Harold Brooks, research meteorologist at the National Oceanic and Atmospheric Administration’s National Severe Storms Laboratory.

May Boeve, executive director and co-founder of the environmental group 350.org. Their new awareness campagin about climate change, "Connect the Dots" launches on May 5.

C-Segment: Prize-Winning Weather Coverage

Dusty Compton, a photographer with the Tuscaloosa News, he was part of the staff awarded the 2012 Pulitzer Prize for their breaking news coverage of a deadly tornado that struck the city on April 27, 2011. You can find some of his photos here.

Wayne Grayson, reporter for the Tuscaloosa News, he was part of the staff awarded the 2012 Pulitzer Prize for their breaking news coverage of a deadly tornado  that struck the city on April 27, 2011. You can read some of that reporting here.

From Tom's Reading List

Time "It could have been so much worse. Over 100 tornadoes ripped through several Plains states in just 24 hours over the weekend. Cars were tossed through the air and houses were pulverized. Hail the size of baseballs fell from the sky, crushing anything left in the open. More than what is ordinarily a month's worth of cyclones struck in a single day, yet miraculously, only one, in the Oklahoma town of Westwood, proved fatal, killing six victims who lived in and around a mobile-trailer park."

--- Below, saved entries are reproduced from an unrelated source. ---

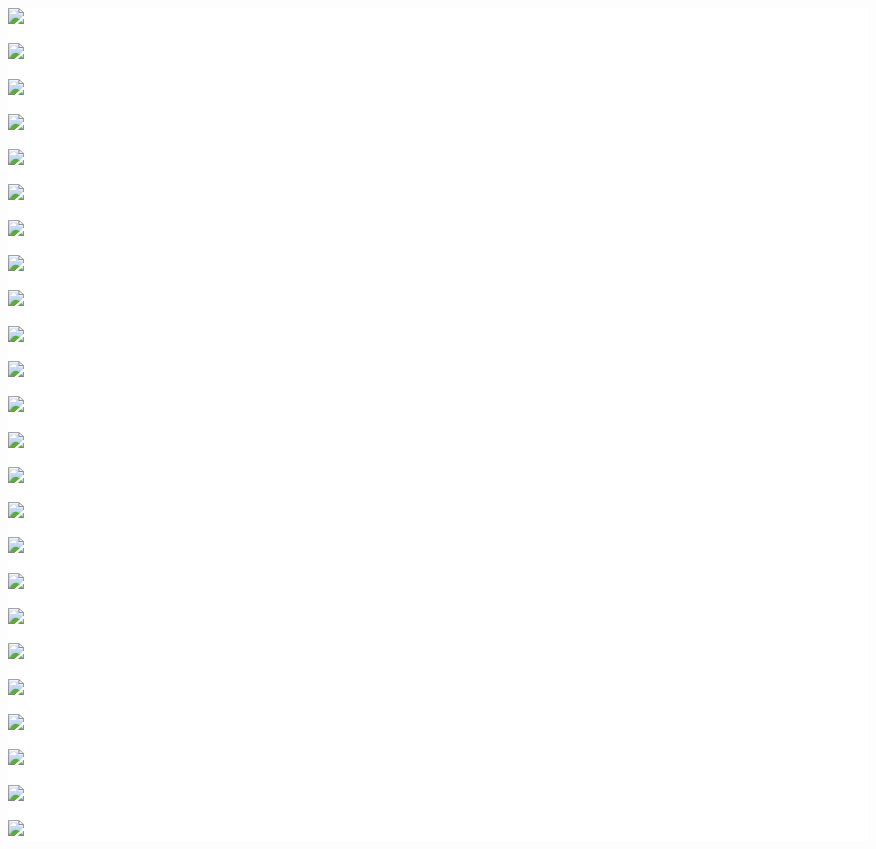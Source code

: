 ![](LINE_ALBUM_2024馬祖中正國中小（宥霖）_240712_86.jpg)

![](LINE_ALBUM_2024馬祖中正國中小（宥霖）_240712_87.jpg)

![](LINE_ALBUM_2024馬祖中正國中小（宥霖）_240712_83.jpg)

![](LINE_ALBUM_2024馬祖中正國中小（宥霖）_240712_84.jpg)

![](LINE_ALBUM_2024馬祖中正國中小（宥霖）_240712_85.jpg)

![](LINE_ALBUM_2024馬祖中正國中小（宥霖）_240712_80.jpg)

![](LINE_ALBUM_2024馬祖中正國中小（宥霖）_240712_81.jpg)

![](LINE_ALBUM_2024馬祖中正國中小（宥霖）_240712_82.jpg)

![](LINE_ALBUM_2024馬祖中正國中小（宥霖）_240712_78.jpg)

![](LINE_ALBUM_2024馬祖中正國中小（宥霖）_240712_79.jpg)

![](LINE_ALBUM_2024馬祖中正國中小（宥霖）_240712_75.jpg)

![](LINE_ALBUM_2024馬祖中正國中小（宥霖）_240712_76.jpg)

![](LINE_ALBUM_2024馬祖中正國中小（宥霖）_240712_77.jpg)

![](LINE_ALBUM_2024馬祖中正國中小（宥霖）_240712_72.jpg)

![](LINE_ALBUM_2024馬祖中正國中小（宥霖）_240712_73.jpg)

![](LINE_ALBUM_2024馬祖中正國中小（宥霖）_240712_74.jpg)

![](LINE_ALBUM_2024馬祖中正國中小（宥霖）_240712_69.jpg)

![](LINE_ALBUM_2024馬祖中正國中小（宥霖）_240712_70.jpg)

![](LINE_ALBUM_2024馬祖中正國中小（宥霖）_240712_71.jpg)

![](LINE_ALBUM_2024馬祖中正國中小（宥霖）_240712_66.jpg)

![](LINE_ALBUM_2024馬祖中正國中小（宥霖）_240712_67.jpg)

![](LINE_ALBUM_2024馬祖中正國中小（宥霖）_240712_68.jpg)

![](LINE_ALBUM_2024馬祖中正國中小（宥霖）_240712_63.jpg)

![](LINE_ALBUM_2024馬祖中正國中小（宥霖）_240712_64.jpg)
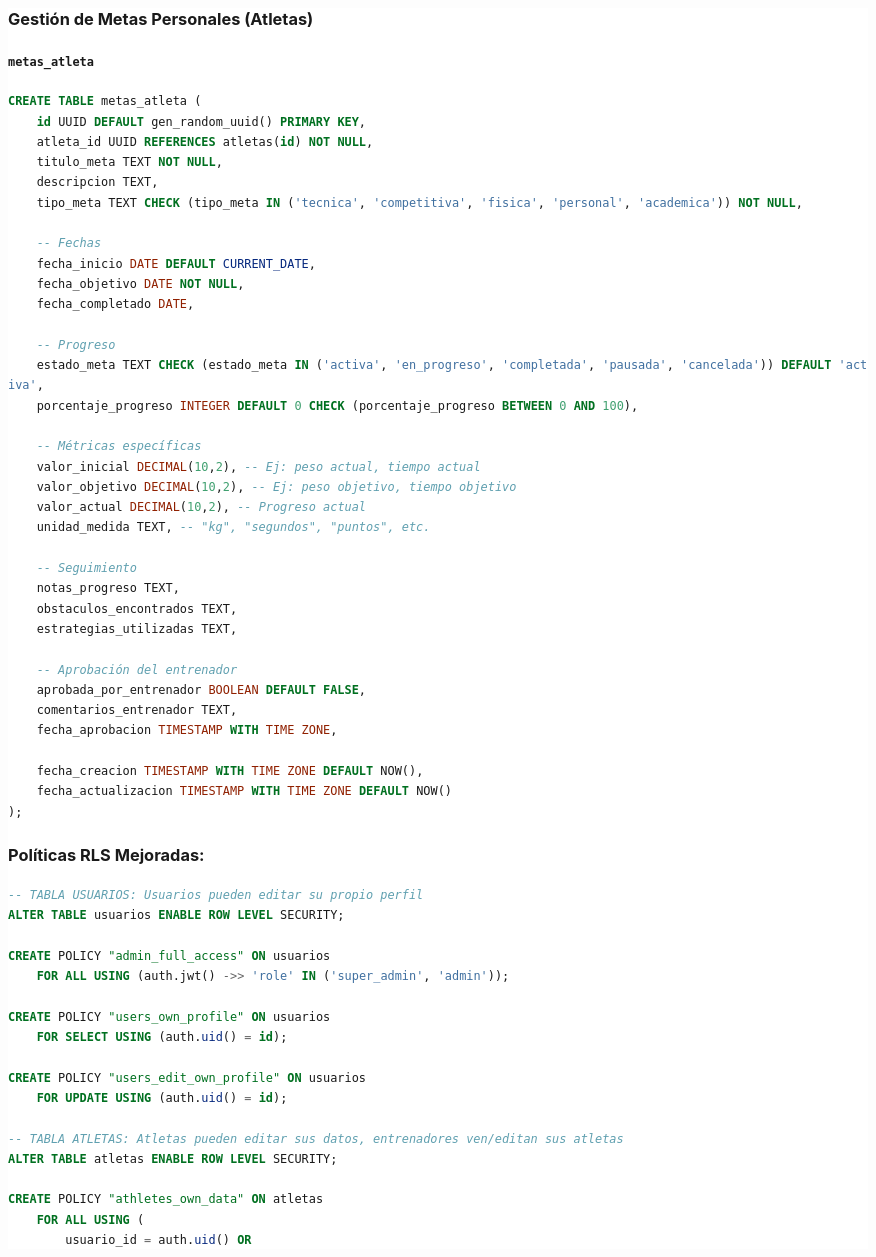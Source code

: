 ### **Gestión de Metas Personales (Atletas)**

#### `metas_atleta`
```sql
CREATE TABLE metas_atleta (
    id UUID DEFAULT gen_random_uuid() PRIMARY KEY,
    atleta_id UUID REFERENCES atletas(id) NOT NULL,
    titulo_meta TEXT NOT NULL,
    descripcion TEXT,
    tipo_meta TEXT CHECK (tipo_meta IN ('tecnica', 'competitiva', 'fisica', 'personal', 'academica')) NOT NULL,
    
    -- Fechas
    fecha_inicio DATE DEFAULT CURRENT_DATE,
    fecha_objetivo DATE NOT NULL,
    fecha_completado DATE,
    
    -- Progreso
    estado_meta TEXT CHECK (estado_meta IN ('activa', 'en_progreso', 'completada', 'pausada', 'cancelada')) DEFAULT 'activa',
    porcentaje_progreso INTEGER DEFAULT 0 CHECK (porcentaje_progreso BETWEEN 0 AND 100),
    
    -- Métricas específicas
    valor_inicial DECIMAL(10,2), -- Ej: peso actual, tiempo actual
    valor_objetivo DECIMAL(10,2), -- Ej: peso objetivo, tiempo objetivo
    valor_actual DECIMAL(10,2), -- Progreso actual
    unidad_medida TEXT, -- "kg", "segundos", "puntos", etc.
    
    -- Seguimiento
    notas_progreso TEXT,
    obstaculos_encontrados TEXT,
    estrategias_utilizadas TEXT,
    
    -- Aprobación del entrenador
    aprobada_por_entrenador BOOLEAN DEFAULT FALSE,
    comentarios_entrenador TEXT,
    fecha_aprobacion TIMESTAMP WITH TIME ZONE,
    
    fecha_creacion TIMESTAMP WITH TIME ZONE DEFAULT NOW(),
    fecha_actualizacion TIMESTAMP WITH TIME ZONE DEFAULT NOW()
);
```

### **Políticas RLS Mejoradas:**
```sql
-- TABLA USUARIOS: Usuarios pueden editar su propio perfil
ALTER TABLE usuarios ENABLE ROW LEVEL SECURITY;

CREATE POLICY "admin_full_access" ON usuarios
    FOR ALL USING (auth.jwt() ->> 'role' IN ('super_admin', 'admin'));

CREATE POLICY "users_own_profile" ON usuarios
    FOR SELECT USING (auth.uid() = id);

CREATE POLICY "users_edit_own_profile" ON usuarios
    FOR UPDATE USING (auth.uid() = id);

-- TABLA ATLETAS: Atletas pueden editar sus datos, entrenadores ven/editan sus atletas
ALTER TABLE atletas ENABLE ROW LEVEL SECURITY;

CREATE POLICY "athletes_own_data" ON atletas
    FOR ALL USING (
        usuario_id = auth.uid() OR
```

Boston Globe "More than 2,100 runners were treated Monday at medical tents along the 26.2-mile Boston Marathon course for dehydration, heat exhaustion, and other ailments as temperatures blasted into the upper 80s, shattering records."

The State "The shrimping season opens for commercial boats today – and fresh local shrimp in April is practically unheard of. Dolphin fish turned up offshore in March in numbers not usually seen until May."

Tuscaloosa News "The prize for breaking news coverage focuses on organizations that capture events accurately as they occur, as quickly as possible, and over time, illuminate, provide context and expand upon the initial coverage."

This program aired on April 18, 2012.